Write the records below out again. Match them exactly.

▶ **RECORDS TO USE**
+--
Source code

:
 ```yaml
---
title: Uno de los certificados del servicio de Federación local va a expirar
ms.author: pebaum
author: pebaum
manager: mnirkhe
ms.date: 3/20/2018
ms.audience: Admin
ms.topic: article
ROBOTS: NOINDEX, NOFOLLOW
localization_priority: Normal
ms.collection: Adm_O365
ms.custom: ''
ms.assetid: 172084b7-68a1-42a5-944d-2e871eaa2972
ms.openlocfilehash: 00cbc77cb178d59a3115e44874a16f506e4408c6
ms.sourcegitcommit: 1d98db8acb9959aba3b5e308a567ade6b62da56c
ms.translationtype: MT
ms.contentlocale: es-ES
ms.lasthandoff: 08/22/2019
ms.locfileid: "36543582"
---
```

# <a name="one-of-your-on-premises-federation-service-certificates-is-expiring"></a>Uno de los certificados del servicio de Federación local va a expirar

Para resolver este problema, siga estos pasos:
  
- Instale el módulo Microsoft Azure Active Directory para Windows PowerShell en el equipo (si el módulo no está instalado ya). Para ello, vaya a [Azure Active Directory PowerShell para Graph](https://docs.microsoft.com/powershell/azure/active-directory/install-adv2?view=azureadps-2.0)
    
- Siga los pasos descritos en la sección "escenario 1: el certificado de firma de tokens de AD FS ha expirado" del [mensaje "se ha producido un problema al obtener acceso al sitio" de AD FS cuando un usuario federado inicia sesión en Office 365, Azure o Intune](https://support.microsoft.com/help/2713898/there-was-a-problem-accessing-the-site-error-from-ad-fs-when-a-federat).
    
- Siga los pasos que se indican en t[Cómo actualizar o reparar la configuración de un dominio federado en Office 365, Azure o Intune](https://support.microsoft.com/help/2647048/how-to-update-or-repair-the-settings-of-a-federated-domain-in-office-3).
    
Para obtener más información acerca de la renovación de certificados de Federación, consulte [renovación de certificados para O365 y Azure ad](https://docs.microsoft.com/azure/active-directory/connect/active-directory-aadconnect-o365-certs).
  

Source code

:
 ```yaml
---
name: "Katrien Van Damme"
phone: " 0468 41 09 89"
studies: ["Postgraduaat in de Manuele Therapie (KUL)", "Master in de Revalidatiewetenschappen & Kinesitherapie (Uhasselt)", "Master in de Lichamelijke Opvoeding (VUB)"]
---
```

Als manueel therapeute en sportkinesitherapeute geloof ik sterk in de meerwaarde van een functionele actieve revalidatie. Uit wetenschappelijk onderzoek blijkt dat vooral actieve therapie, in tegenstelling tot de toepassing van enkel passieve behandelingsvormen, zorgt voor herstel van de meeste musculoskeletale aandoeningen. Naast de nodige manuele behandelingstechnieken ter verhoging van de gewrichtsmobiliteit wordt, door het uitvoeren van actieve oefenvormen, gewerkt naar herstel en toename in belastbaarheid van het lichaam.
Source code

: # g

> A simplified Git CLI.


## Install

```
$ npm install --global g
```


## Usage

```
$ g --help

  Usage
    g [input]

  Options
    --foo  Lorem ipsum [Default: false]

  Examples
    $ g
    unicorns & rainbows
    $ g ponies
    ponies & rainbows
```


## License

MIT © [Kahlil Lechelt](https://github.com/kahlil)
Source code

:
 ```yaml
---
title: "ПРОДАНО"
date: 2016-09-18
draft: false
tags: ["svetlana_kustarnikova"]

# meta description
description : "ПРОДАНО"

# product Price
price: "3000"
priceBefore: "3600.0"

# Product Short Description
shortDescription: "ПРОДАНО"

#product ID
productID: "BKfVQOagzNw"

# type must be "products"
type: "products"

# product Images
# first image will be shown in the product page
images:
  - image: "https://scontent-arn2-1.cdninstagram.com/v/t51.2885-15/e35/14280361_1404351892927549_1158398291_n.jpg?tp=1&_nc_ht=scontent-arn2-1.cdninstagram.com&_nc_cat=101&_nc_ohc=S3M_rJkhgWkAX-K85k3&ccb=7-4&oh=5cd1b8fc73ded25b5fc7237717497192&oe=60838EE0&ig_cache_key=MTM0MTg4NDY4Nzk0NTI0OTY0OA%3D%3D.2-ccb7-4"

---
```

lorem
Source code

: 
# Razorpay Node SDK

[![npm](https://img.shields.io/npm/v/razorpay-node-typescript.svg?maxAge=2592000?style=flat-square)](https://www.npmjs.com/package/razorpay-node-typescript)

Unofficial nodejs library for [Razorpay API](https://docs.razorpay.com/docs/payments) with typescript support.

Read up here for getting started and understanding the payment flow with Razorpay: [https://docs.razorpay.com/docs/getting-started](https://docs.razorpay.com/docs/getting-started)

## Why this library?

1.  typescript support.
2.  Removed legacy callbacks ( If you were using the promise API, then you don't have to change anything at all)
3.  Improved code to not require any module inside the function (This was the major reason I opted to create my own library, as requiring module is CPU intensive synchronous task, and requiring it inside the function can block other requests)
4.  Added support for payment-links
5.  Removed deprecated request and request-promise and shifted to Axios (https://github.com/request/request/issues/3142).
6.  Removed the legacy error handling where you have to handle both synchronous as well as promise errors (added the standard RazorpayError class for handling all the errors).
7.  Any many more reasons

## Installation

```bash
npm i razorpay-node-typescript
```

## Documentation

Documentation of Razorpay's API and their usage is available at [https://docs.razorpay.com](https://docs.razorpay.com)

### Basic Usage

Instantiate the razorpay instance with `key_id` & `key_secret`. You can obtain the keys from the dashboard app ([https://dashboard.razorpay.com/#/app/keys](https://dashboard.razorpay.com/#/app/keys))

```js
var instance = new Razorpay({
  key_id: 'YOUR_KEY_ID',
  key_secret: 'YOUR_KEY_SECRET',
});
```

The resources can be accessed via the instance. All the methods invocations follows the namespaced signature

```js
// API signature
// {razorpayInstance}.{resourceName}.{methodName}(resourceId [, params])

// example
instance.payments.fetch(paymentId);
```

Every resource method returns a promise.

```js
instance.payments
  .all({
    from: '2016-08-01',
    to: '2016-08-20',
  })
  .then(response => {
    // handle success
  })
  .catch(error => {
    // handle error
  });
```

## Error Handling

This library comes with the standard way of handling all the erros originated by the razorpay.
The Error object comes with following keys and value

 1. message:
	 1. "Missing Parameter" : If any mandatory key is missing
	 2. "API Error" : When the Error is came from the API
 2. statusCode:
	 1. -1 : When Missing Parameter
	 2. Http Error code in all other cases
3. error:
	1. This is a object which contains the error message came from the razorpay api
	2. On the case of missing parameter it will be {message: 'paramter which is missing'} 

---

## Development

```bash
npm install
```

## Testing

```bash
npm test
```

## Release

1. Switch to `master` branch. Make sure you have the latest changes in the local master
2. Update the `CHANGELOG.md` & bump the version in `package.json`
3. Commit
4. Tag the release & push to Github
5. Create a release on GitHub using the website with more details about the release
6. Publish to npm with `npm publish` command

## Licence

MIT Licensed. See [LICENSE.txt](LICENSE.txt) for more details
+--
▶ **YOUR SOLUTION**
Source code

:
 ```yaml
---
title: Uno de los certificados del servicio de Federación local va a expirar
ms.author: pebaum
author: pebaum
manager: mnirkhe
ms.date: 3/20/2018
ms.audience: Admin
ms.topic: article
ROBOTS: NOINDEX, NOFOLLOW
localization_priority: Normal
ms.collection: Adm_O365
ms.custom: ''
ms.assetid: 172084b7-68a1-42a5-944d-2e871eaa2972
ms.openlocfilehash: 00cbc77cb178d59a3115e44874a16f506e4408c6
ms.sourcegitcommit: 1d98db8acb9959aba3b5e308a567ade6b62da56c
ms.translationtype: MT
ms.contentlocale: es-ES
ms.lasthandoff: 08/22/2019
ms.locfileid: "36543582"
---
```

# <a name="one-of-your-on-premises-federation-service-certificates-is-expiring"></a>Uno de los certificados del servicio de Federación local va a expirar

Para resolver este problema, siga estos pasos:
  
- Instale el módulo Microsoft Azure Active Directory para Windows PowerShell en el equipo (si el módulo no está instalado ya). Para ello, vaya a [Azure Active Directory PowerShell para Graph](https://docs.microsoft.com/powershell/azure/active-directory/install-adv2?view=azureadps-2.0)
    
- Siga los pasos descritos en la sección "escenario 1: el certificado de firma de tokens de AD FS ha expirado" del [mensaje "se ha producido un problema al obtener acceso al sitio" de AD FS cuando un usuario federado inicia sesión en Office 365, Azure o Intune](https://support.microsoft.com/help/2713898/there-was-a-problem-accessing-the-site-error-from-ad-fs-when-a-federat).
    
- Siga los pasos que se indican en t[Cómo actualizar o reparar la configuración de un dominio federado en Office 365, Azure o Intune](https://support.microsoft.com/help/2647048/how-to-update-or-repair-the-settings-of-a-federated-domain-in-office-3).
    
Para obtener más información acerca de la renovación de certificados de Federación, consulte [renovación de certificados para O365 y Azure ad](https://docs.microsoft.com/azure/active-directory/connect/active-directory-aadconnect-o365-certs).
  

Source code

:
 ```yaml
---
name: "Katrien Van Damme"
phone: " 0468 41 09 89"
studies: ["Postgraduaat in de Manuele Therapie (KUL)", "Master in de Revalidatiewetenschappen & Kinesitherapie (Uhasselt)", "Master in de Lichamelijke Opvoeding (VUB)"]
---
```

Als manueel therapeute en sportkinesitherapeute geloof ik sterk in de meerwaarde van een functionele actieve revalidatie. Uit wetenschappelijk onderzoek blijkt dat vooral actieve therapie, in tegenstelling tot de toepassing van enkel passieve behandelingsvormen, zorgt voor herstel van de meeste musculoskeletale aandoeningen. Naast de nodige manuele behandelingstechnieken ter verhoging van de gewrichtsmobiliteit wordt, door het uitvoeren van actieve oefenvormen, gewerkt naar herstel en toename in belastbaarheid van het lichaam.
Source code

: # g

> A simplified Git CLI.


## Install

```
$ npm install --global g
```


## Usage

```
$ g --help

  Usage
    g [input]

  Options
    --foo  Lorem ipsum [Default: false]

  Examples
    $ g
    unicorns & rainbows
    $ g ponies
    ponies & rainbows
```


## License

MIT © [Kahlil Lechelt](https://github.com/kahlil)
Source code

:
 ```yaml
---
title: "ПРОДАНО"
date: 2016-09-18
draft: false
tags: ["svetlana_kustarnikova"]

# meta description
description : "ПРОДАНО"

# product Price
price: "3000"
priceBefore: "3600.0"

# Product Short Description
shortDescription: "ПРОДАНО"

#product ID
productID: "BKfVQOagzNw"

# type must be "products"
type: "products"

# product Images
# first image will be shown in the product page
images:
  - image: "https://scontent-arn2-1.cdninstagram.com/v/t51.2885-15/e35/14280361_1404351892927549_1158398291_n.jpg?tp=1&_nc_ht=scontent-arn2-1.cdninstagram.com&_nc_cat=101&_nc_ohc=S3M_rJkhgWkAX-K85k3&ccb=7-4&oh=5cd1b8fc73ded25b5fc7237717497192&oe=60838EE0&ig_cache_key=MTM0MTg4NDY4Nzk0NTI0OTY0OA%3D%3D.2-ccb7-4"

---
```

lorem
Source code

: 
# Razorpay Node SDK

[![npm](https://img.shields.io/npm/v/razorpay-node-typescript.svg?maxAge=2592000?style=flat-square)](https://www.npmjs.com/package/razorpay-node-typescript)

Unofficial nodejs library for [Razorpay API](https://docs.razorpay.com/docs/payments) with typescript support.

Read up here for getting started and understanding the payment flow with Razorpay: [https://docs.razorpay.com/docs/getting-started](https://docs.razorpay.com/docs/getting-started)

## Why this library?

1.  typescript support.
2.  Removed legacy callbacks ( If you were using the promise API, then you don't have to change anything at all)
3.  Improved code to not require any module inside the function (This was the major reason I opted to create my own library, as requiring module is CPU intensive synchronous task, and requiring it inside the function can block other requests)
4.  Added support for payment-links
5.  Removed deprecated request and request-promise and shifted to Axios (https://github.com/request/request/issues/3142).
6.  Removed the legacy error handling where you have to handle both synchronous as well as promise errors (added the standard RazorpayError class for handling all the errors).
7.  Any many more reasons

## Installation

```bash
npm i razorpay-node-typescript
```

## Documentation

Documentation of Razorpay's API and their usage is available at [https://docs.razorpay.com](https://docs.razorpay.com)

### Basic Usage

Instantiate the razorpay instance with `key_id` & `key_secret`. You can obtain the keys from the dashboard app ([https://dashboard.razorpay.com/#/app/keys](https://dashboard.razorpay.com/#/app/keys))

```js
var instance = new Razorpay({
  key_id: 'YOUR_KEY_ID',
  key_secret: 'YOUR_KEY_SECRET',
});
```

The resources can be accessed via the instance. All the methods invocations follows the namespaced signature

```js
// API signature
// {razorpayInstance}.{resourceName}.{methodName}(resourceId [, params])

// example
instance.payments.fetch(paymentId);
```

Every resource method returns a promise.

```js
instance.payments
  .all({
    from: '2016-08-01',
    to: '2016-08-20',
  })
  .then(response => {
    // handle success
  })
  .catch(error => {
    // handle error
  });
```

## Error Handling

This library comes with the standard way of handling all the erros originated by the razorpay.
The Error object comes with following keys and value

 1. message:
	 1. "Missing Parameter" : If any mandatory key is missing
	 2. "API Error" : When the Error is came from the API
 2. statusCode:
	 1. -1 : When Missing Parameter
	 2. Http Error code in all other cases
3. error:
	1. This is a object which contains the error message came from the razorpay api
	2. On the case of missing parameter it will be {message: 'paramter which is missing'} 

---

## Development

```bash
npm install
```

## Testing

```bash
npm test
```

## Release

1. Switch to `master` branch. Make sure you have the latest changes in the local master
2. Update the `CHANGELOG.md` & bump the version in `package.json`
3. Commit
4. Tag the release & push to Github
5. Create a release on GitHub using the website with more details about the release
6. Publish to npm with `npm publish` command

## Licence

MIT Licensed. See [LICENSE.txt](LICENSE.txt) for more details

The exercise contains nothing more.